## DIRECTIONS FOR THIS TASK:
Begin with the line holding "- ![大跳台](https", then print every line after it through the end of the data, exactly and with nothing added.

## INFORMATION SHOWN:
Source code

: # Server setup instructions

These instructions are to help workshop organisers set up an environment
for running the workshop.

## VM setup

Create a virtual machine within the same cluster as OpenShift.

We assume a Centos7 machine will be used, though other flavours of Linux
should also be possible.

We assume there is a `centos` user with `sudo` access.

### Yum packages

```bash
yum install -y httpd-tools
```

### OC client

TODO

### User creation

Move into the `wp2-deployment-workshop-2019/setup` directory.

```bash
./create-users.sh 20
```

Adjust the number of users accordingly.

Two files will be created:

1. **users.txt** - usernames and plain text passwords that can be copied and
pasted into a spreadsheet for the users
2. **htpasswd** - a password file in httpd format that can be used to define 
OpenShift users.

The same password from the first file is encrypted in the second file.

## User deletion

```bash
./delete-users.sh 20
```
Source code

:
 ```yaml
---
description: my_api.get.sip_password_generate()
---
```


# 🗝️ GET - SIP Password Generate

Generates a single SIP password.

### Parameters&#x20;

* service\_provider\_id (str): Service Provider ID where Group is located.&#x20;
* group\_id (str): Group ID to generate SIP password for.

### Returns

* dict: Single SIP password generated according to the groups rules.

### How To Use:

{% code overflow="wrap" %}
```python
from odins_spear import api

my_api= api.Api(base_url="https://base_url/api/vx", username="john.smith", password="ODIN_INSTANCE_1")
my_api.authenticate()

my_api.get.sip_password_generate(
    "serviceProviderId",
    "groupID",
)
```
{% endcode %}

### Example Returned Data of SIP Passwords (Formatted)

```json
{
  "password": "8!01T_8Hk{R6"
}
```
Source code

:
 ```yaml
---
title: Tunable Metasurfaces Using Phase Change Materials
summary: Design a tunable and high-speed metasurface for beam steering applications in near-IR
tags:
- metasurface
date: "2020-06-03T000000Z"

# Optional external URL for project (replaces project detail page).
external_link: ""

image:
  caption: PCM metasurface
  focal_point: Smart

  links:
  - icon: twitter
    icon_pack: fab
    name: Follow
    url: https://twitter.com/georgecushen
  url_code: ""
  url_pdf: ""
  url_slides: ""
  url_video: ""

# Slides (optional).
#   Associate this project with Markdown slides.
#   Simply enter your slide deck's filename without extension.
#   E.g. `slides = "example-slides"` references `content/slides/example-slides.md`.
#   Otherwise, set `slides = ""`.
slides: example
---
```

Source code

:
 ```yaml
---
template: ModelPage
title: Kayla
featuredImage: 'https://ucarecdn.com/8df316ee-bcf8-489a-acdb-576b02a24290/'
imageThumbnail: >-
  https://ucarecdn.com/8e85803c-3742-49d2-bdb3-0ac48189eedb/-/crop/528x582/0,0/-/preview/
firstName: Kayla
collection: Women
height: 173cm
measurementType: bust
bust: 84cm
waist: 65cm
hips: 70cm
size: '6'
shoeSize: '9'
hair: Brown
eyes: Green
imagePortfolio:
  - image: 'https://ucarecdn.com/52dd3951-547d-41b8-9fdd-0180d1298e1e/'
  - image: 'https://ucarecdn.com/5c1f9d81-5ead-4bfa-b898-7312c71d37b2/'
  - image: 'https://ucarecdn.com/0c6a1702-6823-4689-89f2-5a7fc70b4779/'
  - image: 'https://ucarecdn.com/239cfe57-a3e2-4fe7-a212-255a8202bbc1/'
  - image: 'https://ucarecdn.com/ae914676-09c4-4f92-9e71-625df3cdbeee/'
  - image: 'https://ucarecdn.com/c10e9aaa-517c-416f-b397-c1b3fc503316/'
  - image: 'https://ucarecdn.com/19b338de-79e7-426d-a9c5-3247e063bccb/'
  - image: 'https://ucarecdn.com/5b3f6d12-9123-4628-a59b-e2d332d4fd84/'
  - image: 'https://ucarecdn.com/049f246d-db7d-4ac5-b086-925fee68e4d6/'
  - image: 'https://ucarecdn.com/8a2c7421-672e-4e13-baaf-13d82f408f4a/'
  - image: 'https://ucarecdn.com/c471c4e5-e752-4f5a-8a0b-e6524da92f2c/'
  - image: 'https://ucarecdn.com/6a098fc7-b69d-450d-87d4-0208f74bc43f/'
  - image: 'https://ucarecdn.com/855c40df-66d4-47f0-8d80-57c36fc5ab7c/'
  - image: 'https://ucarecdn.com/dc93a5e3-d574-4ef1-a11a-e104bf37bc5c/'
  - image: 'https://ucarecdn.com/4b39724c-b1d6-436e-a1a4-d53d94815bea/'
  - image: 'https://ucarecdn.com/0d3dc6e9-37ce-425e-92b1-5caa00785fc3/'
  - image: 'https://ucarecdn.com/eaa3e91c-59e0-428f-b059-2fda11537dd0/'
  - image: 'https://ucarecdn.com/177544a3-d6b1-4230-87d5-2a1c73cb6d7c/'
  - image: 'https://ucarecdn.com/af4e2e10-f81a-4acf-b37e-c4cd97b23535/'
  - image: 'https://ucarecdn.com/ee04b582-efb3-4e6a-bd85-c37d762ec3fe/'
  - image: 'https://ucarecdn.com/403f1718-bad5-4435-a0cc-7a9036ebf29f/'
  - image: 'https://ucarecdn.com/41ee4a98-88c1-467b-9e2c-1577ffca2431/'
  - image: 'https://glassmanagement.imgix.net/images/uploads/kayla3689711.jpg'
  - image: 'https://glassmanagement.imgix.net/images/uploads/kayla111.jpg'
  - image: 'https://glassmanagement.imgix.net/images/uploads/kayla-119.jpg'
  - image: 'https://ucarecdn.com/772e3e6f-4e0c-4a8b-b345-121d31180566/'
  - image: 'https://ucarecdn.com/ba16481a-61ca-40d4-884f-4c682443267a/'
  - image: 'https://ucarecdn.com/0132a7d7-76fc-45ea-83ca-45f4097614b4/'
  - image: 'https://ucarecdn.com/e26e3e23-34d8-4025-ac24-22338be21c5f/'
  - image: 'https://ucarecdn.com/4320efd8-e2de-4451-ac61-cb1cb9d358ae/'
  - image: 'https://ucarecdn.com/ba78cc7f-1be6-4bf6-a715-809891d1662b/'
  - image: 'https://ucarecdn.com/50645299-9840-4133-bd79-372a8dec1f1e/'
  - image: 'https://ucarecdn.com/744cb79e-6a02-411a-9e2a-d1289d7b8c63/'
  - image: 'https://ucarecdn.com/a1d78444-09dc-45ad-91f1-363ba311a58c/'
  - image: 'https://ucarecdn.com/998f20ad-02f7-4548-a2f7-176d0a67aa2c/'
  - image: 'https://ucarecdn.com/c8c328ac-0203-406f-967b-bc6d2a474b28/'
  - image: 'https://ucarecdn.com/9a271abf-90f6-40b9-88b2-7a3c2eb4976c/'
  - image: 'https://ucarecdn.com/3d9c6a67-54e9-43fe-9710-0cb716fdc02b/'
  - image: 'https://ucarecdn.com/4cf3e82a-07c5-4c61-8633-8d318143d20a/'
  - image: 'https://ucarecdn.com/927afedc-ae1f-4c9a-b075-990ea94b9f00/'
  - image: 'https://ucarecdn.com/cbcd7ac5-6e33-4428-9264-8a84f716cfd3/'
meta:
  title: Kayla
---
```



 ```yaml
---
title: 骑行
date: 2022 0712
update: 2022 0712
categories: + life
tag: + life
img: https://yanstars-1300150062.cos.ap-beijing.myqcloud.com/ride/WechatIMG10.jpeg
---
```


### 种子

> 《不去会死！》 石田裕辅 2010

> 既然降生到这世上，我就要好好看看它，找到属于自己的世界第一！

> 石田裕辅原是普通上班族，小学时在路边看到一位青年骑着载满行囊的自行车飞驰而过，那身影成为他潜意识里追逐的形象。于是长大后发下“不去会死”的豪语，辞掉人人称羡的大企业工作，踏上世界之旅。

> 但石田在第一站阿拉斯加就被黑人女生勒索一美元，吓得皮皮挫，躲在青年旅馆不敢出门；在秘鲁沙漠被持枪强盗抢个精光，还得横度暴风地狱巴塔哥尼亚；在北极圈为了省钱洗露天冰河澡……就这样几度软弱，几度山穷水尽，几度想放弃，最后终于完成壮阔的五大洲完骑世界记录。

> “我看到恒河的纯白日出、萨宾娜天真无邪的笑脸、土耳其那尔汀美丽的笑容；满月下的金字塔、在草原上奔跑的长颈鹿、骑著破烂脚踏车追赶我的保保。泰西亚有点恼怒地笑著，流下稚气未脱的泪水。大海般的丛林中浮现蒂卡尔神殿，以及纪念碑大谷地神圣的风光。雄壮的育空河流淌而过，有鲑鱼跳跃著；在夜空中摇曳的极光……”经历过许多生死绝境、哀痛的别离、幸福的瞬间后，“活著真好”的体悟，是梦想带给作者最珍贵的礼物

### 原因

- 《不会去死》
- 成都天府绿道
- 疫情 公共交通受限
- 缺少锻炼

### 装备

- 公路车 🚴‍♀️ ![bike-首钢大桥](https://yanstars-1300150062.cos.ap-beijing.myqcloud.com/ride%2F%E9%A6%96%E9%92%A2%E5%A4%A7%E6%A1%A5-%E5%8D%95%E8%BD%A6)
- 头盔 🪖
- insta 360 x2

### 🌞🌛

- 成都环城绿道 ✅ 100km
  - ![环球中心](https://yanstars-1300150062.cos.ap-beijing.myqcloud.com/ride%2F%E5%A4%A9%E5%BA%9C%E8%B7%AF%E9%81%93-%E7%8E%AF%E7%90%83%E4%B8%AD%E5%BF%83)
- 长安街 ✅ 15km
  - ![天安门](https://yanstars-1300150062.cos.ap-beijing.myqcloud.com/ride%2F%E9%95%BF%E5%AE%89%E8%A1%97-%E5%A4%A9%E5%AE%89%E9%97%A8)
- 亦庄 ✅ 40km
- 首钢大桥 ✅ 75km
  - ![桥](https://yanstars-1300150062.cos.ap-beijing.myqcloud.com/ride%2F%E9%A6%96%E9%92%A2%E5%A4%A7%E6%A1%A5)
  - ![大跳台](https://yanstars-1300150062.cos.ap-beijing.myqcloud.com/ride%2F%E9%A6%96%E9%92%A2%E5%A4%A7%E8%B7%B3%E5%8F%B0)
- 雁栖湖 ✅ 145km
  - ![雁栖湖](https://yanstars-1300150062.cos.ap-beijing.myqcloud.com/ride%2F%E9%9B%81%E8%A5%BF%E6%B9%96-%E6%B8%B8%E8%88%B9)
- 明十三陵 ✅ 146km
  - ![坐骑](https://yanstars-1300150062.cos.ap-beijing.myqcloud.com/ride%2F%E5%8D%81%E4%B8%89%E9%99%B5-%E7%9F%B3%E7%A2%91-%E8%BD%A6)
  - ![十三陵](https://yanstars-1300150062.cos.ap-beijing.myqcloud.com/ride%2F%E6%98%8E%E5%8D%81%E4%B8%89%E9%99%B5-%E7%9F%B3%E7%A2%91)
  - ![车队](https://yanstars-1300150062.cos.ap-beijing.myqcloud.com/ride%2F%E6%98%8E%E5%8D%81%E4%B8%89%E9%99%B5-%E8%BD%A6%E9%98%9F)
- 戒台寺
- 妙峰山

## REPLY TO THE TASK:
  - ![大跳台](https://yanstars-1300150062.cos.ap-beijing.myqcloud.com/ride%2F%E9%A6%96%E9%92%A2%E5%A4%A7%E8%B7%B3%E5%8F%B0)
- 雁栖湖 ✅ 145km
  - ![雁栖湖](https://yanstars-1300150062.cos.ap-beijing.myqcloud.com/ride%2F%E9%9B%81%E8%A5%BF%E6%B9%96-%E6%B8%B8%E8%88%B9)
- 明十三陵 ✅ 146km
  - ![坐骑](https://yanstars-1300150062.cos.ap-beijing.myqcloud.com/ride%2F%E5%8D%81%E4%B8%89%E9%99%B5-%E7%9F%B3%E7%A2%91-%E8%BD%A6)
  - ![十三陵](https://yanstars-1300150062.cos.ap-beijing.myqcloud.com/ride%2F%E6%98%8E%E5%8D%81%E4%B8%89%E9%99%B5-%E7%9F%B3%E7%A2%91)
  - ![车队](https://yanstars-1300150062.cos.ap-beijing.myqcloud.com/ride%2F%E6%98%8E%E5%8D%81%E4%B8%89%E9%99%B5-%E8%BD%A6%E9%98%9F)
- 戒台寺
- 妙峰山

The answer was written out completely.